Gesù dà una risposta diversa da quella che ci saremmo aspettati: non si congratula con Zaccheo né per la conversione né per il gesto; egli chiama per nome la nuova realtà che si è realizzata: «Oggi per questa casa è venuta la salvezza… Il Figlio dell’uomo infatti è venuto a cercare e a salvare ciò che era perduto».
Zaccheo nascosto tra le foglie del sicomoro è come la pecorella impigliata tra i rovi, come la dracma rotolata via sul pavimento: gli occhi di Gesù lo hanno cercato perché era perduto e lo hanno scovato tra il groviglio dei suoi cattivi affari.
Gesù, il cercatore delle cose piccole, che probabilmente ai nostri occhi non valgono la pena neppure di essere cercate in quanto di poco valore e facilmente sostituibili, alza lo sguardo, ama, viene vicino. Cerca perfino il cattivo e piccolo Zaccheo, che si è arricchito alle spalle di molti, cerca ogni persona, cerca anche me.
Nella prima lettura, tratta dal libro della Sapienza, troviamo un inno al cuore di Dio: “Hai compassione di tutti, perché tutto puoi, chiudi gli occhi sui peccati degli uomini, aspettando il loro pentimento. Tu infatti ami tutte le cose che esistono…”
Parole di una bellezza struggente che riscaldano il cuore di ogni uomo che le ascolta. Tornano lo sguardo, l’attesa, l’amore, la compassione: sono i tratti che disegnano il volto di Dio così come ce lo ha mostrato Gesù. Come resistere a tutta questa passione? Come non cedere davanti al cuore compassionevole di Dio?
Se abbiamo “sentito parlare” di Gesù è tempo per noi di salire sul sicomoro e aspettare il suo passaggio: è tempo di lasciarci guardare, di lasciarci liberare, di lasciarci salvare.

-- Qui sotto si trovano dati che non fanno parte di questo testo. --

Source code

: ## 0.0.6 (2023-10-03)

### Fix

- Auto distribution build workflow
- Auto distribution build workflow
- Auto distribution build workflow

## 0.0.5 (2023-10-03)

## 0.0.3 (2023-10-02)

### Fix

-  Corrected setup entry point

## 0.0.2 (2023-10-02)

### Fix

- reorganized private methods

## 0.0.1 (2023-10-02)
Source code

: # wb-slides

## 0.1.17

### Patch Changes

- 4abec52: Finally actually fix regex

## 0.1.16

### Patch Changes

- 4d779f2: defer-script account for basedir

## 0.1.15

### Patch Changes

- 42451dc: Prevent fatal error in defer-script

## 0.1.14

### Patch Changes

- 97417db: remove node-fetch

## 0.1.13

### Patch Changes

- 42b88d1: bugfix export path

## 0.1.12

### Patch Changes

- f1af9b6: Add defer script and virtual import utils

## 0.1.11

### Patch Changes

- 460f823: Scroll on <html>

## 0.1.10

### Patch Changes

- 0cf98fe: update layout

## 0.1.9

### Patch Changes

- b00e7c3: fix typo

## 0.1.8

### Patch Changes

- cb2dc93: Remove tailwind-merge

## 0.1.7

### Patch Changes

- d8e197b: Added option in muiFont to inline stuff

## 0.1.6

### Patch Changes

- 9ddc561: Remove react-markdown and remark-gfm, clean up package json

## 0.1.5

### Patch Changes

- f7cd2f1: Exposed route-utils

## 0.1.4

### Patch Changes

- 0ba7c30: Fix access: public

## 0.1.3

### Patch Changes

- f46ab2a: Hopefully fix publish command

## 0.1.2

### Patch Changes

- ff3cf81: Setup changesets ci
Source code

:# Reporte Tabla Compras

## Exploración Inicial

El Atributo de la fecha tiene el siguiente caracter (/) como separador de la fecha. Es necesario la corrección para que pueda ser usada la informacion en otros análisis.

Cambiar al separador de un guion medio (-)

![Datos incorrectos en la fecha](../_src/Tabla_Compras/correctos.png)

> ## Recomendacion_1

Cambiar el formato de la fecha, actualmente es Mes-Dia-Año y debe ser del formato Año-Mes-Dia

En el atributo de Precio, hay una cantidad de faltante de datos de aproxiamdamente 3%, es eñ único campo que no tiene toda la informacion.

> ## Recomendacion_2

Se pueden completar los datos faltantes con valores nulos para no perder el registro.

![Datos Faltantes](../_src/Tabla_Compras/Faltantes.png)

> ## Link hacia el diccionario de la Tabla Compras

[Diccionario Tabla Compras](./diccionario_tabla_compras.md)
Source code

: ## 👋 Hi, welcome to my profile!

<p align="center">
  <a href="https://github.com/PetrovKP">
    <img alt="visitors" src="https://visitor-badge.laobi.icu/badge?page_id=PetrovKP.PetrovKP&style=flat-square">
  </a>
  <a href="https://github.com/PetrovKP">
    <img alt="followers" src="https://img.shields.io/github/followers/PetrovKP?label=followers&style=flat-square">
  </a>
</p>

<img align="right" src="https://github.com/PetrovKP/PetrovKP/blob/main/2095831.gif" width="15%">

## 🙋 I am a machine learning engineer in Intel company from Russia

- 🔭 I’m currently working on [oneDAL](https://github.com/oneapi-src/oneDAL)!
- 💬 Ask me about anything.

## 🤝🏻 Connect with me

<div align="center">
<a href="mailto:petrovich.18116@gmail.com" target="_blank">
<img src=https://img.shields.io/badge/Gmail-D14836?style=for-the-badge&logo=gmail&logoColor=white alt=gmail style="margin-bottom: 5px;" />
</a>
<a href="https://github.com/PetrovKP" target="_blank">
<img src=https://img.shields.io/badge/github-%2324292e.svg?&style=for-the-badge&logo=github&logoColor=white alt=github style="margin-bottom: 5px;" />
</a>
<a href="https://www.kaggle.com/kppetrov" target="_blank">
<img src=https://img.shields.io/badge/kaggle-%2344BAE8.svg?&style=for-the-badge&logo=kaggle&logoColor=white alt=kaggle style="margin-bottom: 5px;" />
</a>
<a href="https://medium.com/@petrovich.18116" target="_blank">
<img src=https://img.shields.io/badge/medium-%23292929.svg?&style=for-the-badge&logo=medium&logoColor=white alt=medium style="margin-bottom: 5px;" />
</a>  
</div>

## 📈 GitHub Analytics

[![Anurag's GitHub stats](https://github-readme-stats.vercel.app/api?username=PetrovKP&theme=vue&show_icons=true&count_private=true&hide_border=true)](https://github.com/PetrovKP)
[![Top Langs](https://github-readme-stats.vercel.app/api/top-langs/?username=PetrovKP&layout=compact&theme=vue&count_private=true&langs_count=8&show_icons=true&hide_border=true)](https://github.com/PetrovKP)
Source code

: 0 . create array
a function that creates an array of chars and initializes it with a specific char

“Signore che hai compassione di tutti perché tutto puoi”, perdona la nostra pigrizia nel cercarti, nel correrti incontro. Siamo pieni di zavorre che ci impediscono di alzarci in piedi, di fare il passo verso la salvezza. Oggi, sull’esempio di Zaccheo, vogliamo salire sul sicomoro per guardarti, aspettando il tuo sguardo e il tuo invito. Desideriamo accoglierti nella nostra vita e lasciare che Tu la cambi, che sciolga i legami che ci tengono prigionieri. Vogliamo incontrarti Signore e accogliere la salvezza che tu ci doni. Ti prego Gesù, oggi devi fermarti a casa mia. Amen.